= Beginning of Section =
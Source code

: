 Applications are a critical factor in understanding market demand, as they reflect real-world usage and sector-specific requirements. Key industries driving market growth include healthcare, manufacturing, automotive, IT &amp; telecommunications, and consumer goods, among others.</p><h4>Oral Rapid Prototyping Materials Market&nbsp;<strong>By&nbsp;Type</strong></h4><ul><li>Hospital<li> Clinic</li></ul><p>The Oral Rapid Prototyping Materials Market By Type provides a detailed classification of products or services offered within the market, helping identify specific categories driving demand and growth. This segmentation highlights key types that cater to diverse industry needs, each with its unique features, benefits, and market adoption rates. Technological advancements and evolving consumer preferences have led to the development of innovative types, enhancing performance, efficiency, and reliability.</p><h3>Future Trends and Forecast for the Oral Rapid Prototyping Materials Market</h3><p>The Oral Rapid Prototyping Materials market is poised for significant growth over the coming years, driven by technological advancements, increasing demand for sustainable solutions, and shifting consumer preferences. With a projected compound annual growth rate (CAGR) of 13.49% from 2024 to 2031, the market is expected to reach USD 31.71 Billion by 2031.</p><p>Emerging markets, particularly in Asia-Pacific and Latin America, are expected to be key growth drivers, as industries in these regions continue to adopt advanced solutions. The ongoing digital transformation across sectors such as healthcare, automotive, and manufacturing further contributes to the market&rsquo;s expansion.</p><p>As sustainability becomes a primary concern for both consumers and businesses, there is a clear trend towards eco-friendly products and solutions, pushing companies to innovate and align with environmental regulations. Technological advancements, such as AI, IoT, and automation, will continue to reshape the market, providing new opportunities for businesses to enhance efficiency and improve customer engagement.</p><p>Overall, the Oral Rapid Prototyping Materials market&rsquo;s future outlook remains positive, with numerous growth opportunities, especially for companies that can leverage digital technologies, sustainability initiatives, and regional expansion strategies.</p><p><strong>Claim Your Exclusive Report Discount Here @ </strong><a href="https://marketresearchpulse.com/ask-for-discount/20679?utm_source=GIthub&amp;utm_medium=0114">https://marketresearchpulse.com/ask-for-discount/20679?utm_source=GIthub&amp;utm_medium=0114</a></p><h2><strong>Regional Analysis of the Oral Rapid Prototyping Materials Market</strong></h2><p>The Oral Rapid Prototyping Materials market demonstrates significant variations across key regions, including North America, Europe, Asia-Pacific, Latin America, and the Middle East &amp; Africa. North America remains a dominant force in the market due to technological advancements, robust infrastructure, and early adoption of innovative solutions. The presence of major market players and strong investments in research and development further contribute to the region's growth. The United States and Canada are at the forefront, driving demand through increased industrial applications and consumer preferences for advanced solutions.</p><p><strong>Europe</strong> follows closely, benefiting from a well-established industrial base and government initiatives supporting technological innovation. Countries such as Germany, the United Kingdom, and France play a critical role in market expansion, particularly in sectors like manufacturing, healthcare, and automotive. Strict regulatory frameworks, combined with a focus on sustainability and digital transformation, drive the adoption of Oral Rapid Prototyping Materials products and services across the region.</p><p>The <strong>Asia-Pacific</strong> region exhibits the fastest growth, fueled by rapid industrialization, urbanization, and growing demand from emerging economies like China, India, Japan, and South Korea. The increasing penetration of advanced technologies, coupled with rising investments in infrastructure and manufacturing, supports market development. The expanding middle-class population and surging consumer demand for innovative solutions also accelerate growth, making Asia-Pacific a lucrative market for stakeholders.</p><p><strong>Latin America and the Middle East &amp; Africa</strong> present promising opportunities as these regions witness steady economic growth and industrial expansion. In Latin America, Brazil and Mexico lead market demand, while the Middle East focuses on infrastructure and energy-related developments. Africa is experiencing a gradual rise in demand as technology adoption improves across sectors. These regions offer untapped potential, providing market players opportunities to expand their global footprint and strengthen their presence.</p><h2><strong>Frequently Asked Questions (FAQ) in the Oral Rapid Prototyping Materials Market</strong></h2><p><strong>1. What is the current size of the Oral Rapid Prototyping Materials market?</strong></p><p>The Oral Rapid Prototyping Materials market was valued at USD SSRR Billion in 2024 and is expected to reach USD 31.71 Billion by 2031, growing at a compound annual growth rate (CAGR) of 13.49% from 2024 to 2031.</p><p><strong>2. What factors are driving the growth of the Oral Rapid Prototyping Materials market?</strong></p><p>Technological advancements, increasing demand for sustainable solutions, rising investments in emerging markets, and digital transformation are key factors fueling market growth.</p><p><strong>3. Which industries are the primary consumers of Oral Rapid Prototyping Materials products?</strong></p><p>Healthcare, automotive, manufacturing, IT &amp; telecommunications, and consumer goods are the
= End of Section =
= Beginning of Section =
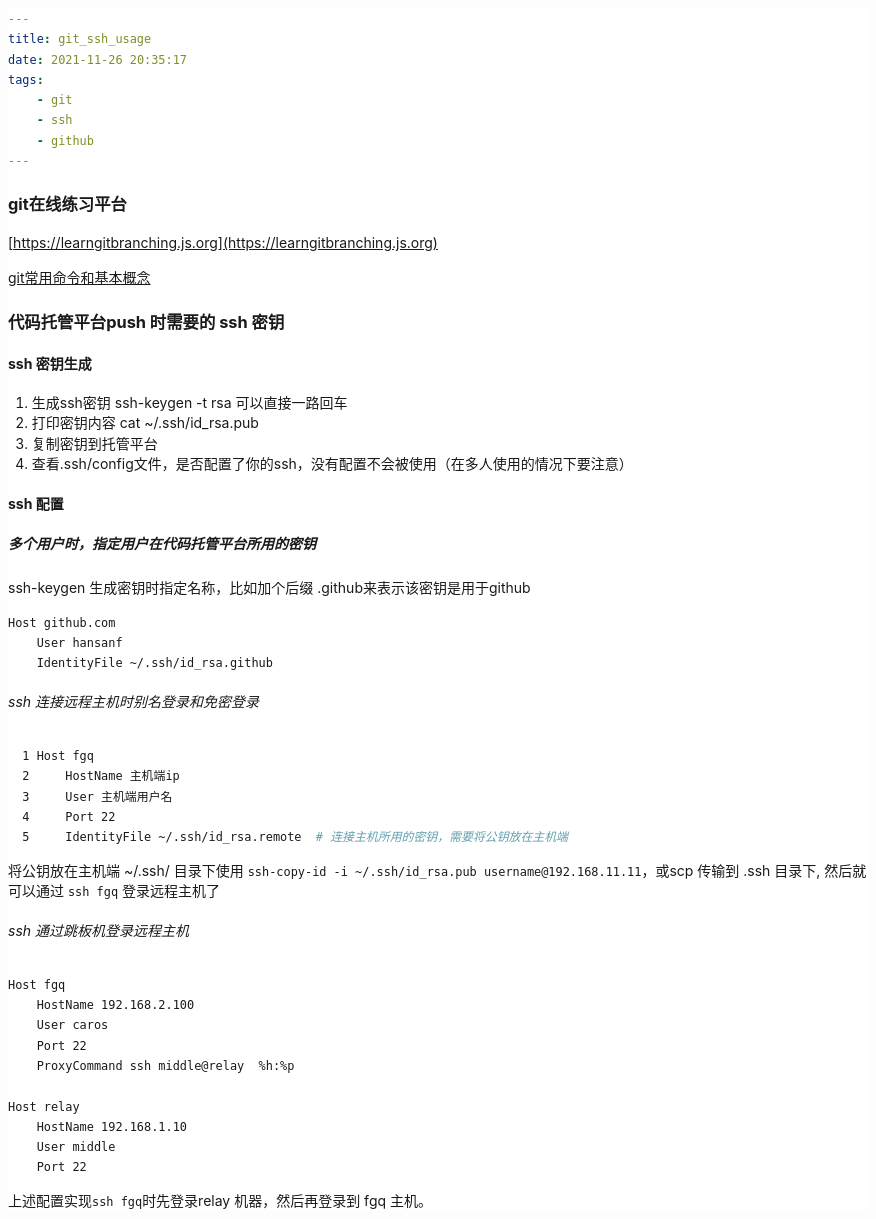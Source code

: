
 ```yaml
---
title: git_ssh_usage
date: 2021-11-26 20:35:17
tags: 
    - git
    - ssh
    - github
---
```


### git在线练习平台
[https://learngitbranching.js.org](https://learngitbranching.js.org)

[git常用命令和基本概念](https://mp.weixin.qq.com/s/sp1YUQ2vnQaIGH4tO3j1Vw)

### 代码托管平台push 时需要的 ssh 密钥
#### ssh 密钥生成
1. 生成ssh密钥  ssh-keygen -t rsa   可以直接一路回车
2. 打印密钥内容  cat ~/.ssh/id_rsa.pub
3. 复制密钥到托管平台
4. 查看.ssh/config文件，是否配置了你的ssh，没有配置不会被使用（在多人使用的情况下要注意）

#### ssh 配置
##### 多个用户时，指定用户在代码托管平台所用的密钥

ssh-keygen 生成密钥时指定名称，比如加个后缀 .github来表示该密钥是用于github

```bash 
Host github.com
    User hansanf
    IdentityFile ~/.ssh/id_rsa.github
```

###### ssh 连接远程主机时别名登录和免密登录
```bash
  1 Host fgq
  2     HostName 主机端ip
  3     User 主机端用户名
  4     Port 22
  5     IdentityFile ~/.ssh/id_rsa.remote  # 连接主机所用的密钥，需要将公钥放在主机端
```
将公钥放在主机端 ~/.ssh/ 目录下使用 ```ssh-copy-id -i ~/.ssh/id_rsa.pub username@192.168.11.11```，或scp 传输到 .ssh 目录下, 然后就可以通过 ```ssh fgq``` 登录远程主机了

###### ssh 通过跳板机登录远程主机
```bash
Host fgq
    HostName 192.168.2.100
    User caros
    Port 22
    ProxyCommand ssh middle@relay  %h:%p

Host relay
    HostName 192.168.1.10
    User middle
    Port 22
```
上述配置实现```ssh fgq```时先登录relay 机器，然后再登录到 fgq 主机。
= End of Section =
### ASSIGNMENT:
From the entries above, write out only the lines starting at the line that holds "###### ssh 连接远程主机时别名登录和免密登录" and ending at the line that holds "机器，然后再登录到 fgq 主机。", keeping both and matching them exactly.

### RESPONSE AREA:
###### ssh 连接远程主机时别名登录和免密登录
```bash
  1 Host fgq
  2     HostName 主机端ip
  3     User 主机端用户名
  4     Port 22
  5     IdentityFile ~/.ssh/id_rsa.remote  # 连接主机所用的密钥，需要将公钥放在主机端
```
将公钥放在主机端 ~/.ssh/ 目录下使用 ```ssh-copy-id -i ~/.ssh/id_rsa.pub username@192.168.11.11```，或scp 传输到 .ssh 目录下, 然后就可以通过 ```ssh fgq``` 登录远程主机了

###### ssh 通过跳板机登录远程主机
```bash
Host fgq
    HostName 192.168.2.100
    User caros
    Port 22
    ProxyCommand ssh middle@relay  %h:%p

Host relay
    HostName 192.168.1.10
    User middle
    Port 22
```
上述配置实现```ssh fgq```时先登录relay 机器，然后再登录到 fgq 主机。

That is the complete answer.